Instructions for the task — Given the material below, return only the lines starting at the line with "<li>Построить линейную регрессию" and ending at the line with "Задача решалась с", exactly as they appear.

Data provided —
========

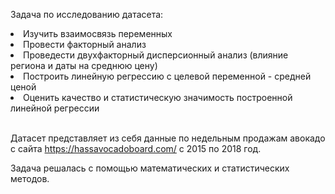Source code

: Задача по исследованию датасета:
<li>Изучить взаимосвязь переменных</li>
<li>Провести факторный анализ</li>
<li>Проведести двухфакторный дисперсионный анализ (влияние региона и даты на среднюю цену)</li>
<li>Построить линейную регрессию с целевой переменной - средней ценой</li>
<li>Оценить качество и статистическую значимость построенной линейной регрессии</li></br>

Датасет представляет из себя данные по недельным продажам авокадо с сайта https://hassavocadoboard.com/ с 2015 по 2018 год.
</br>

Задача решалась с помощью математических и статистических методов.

========

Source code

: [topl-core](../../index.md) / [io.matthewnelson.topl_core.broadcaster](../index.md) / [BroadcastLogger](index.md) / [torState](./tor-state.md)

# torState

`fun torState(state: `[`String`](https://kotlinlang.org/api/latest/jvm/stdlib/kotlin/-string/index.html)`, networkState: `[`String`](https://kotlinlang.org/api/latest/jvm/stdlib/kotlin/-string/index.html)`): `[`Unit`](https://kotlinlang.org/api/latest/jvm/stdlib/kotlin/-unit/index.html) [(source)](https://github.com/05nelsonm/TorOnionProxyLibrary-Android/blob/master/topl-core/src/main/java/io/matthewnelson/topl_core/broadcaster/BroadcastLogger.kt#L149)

========

Task answer —
<li>Построить линейную регрессию с целевой переменной - средней ценой</li>
<li>Оценить качество и статистическую значимость построенной линейной регрессии</li></br>

Датасет представляет из себя данные по недельным продажам авокадо с сайта https://hassavocadoboard.com/ с 2015 по 2018 год.
</br>

Задача решалась с помощью математических и статистических методов.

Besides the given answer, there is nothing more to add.